Slave and Free states and Territories in 1861 (Wikimedia Commons)

I’ve spent four posts now referring to the South in various ways. In that time I’ve assumed the reader knows what I mean by that, but a few years ago one of my friends pointed out that California is as southern as most of the states we group together in the South. Why is Virginia Southern but California is not? For that matter, Hawaii ought to be the most southern of states. The latter is anachronistic in the context of the 1860s, when it was an independent nation, but the point still holds for California.

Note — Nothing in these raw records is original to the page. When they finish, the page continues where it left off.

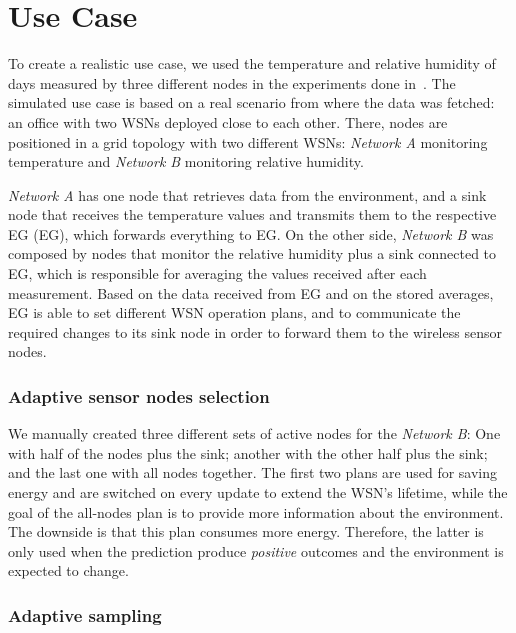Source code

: \documentclass{llncs}
\newcommand{\EG}[1]{EG}
\begin{document}
\section{Use Case}
\label{sec:current-simulations-scenario}

To create a realistic use case, we used the temperature and relative humidity 
of  days measured by three different nodes in the experiments done 
in~\cite{Yann-Ael2005}. 
The simulated use case is based on a real scenario from where the data was 
fetched: an office with two WSNs deployed close to each other. 
There, nodes are positioned in a grid topology with two different WSNs: 
\emph{Network A} monitoring temperature and \emph{Network B} monitoring 
relative humidity.

\emph{Network A} has one node that retrieves data from the environment, and a 
sink node that receives the temperature values and transmits them to the 
respective EG (\EG{A}), which forwards everything to \EG{B}. On the other side, 
\emph{Network B} was composed by  nodes that monitor the relative humidity 
plus a sink connected to \EG{B}, which is responsible for averaging the values 
received after each measurement. Based on the data received from \EG{A} and on 
the stored averages, \EG{B} is able to set different WSN operation plans, and to 
communicate the required changes to its sink node in order to forward them to 
the wireless sensor nodes.

\subsubsection{Adaptive sensor nodes selection}

We manually created three different sets of active nodes for the \emph{Network 
B}: One with half of the nodes plus the sink; another with the other half plus 
the sink; and the last one with all nodes together. The first two plans are 
used for saving energy and are switched on every update to extend the WSN's 
lifetime, while the goal of the all-nodes plan is to provide more information 
about the environment. The downside is that this plan consumes more energy. 
Therefore, the latter is only used when the prediction produce 
\emph{positive} outcomes and the environment is expected to change. 

\subsubsection{Adaptive sampling}
\end{document}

On strictly geographic terms, the southern United States would be all places south of its geographic center. In 1860, that would have been a point in northern Kansas along latitude 39° 50’ N. This would make Washington and San Francisco both Southern cities. It would also place all of New Mexico and Arizona in the South. Yet in general use, California is not a Southern state despite its physical geography.

The South then arises from cultural geography. Perhaps its western terminus is the frontier largely unsettled by white people at the time. But that would exclude large sections of Texas and Florida. The exclusion of Florida might stand to reason today, but in 1860 it belonged in the South as much by cultural geography as by physical geography. If we can permit Texas and Florida we must also permit California as while frontier separated it from the rest of the nation, its meteoric rise to statehood following the gold rush made it at least as settled as the two aforementioned.

Perhaps culture fixed the border of the South before 1850? That removes California from our concerns and leaves us with a region bounded by Texas in the west, the ocean to the south and east, and a strange, irregular northern limit. Common Revolutionary history might include Virginia, the Carolinas, Georgia, Maryland, and Delaware together but leaves Louisiana, Texas, Mississippi, and Alabama out. Anglo-American culture would link most of the South, but leave out Lousiana and partially Texas. It would also have to include such un-Southern places as Boston.

Setting those aside, perhaps agriculture is the standard? The North industrialized. The South did not and so remained primarily agrarian. That sounds right, but the North was full of small farmers. The nineteenth century version of the American Dream involved moving west and finding cheap land, which we took from the Indians, and establishing oneself as a yeoman farmer. Despite industrialization, agriculture remained the North’s most common profession and the one to which most Northerners aspired. The North had more industry than the South by a vast margin, but still had more farmers than factory workers.

Still, industry and agriculture bring us close. Both sections had agricultural cultures, but they diverged. In the North, agriculture could be and often was for a cash crop just as it was in the South, if not quite the same cash crops, but northern agriculture involved a patchwork quilt of small producers working largely smaller plots with the help of family and perhaps a few hired hands. In the South, agriculture entailed large plantations worked by slave labor.

Slavery thus defines the South. To be Southern was to be a slave state and to be a slave state was to be Southern. But don’t take my word for it. In counting the slaves and free blacks in the US, the 1860 census plainly lays out the division between the sections. They are:

The Northern or Free States
The Southern or Slaveholding States

Page X, 1860 Census

If you download the population schedules, the first reference I found appears on page X, or page 22, of the black and white PDF, and I’ve reproduced it here.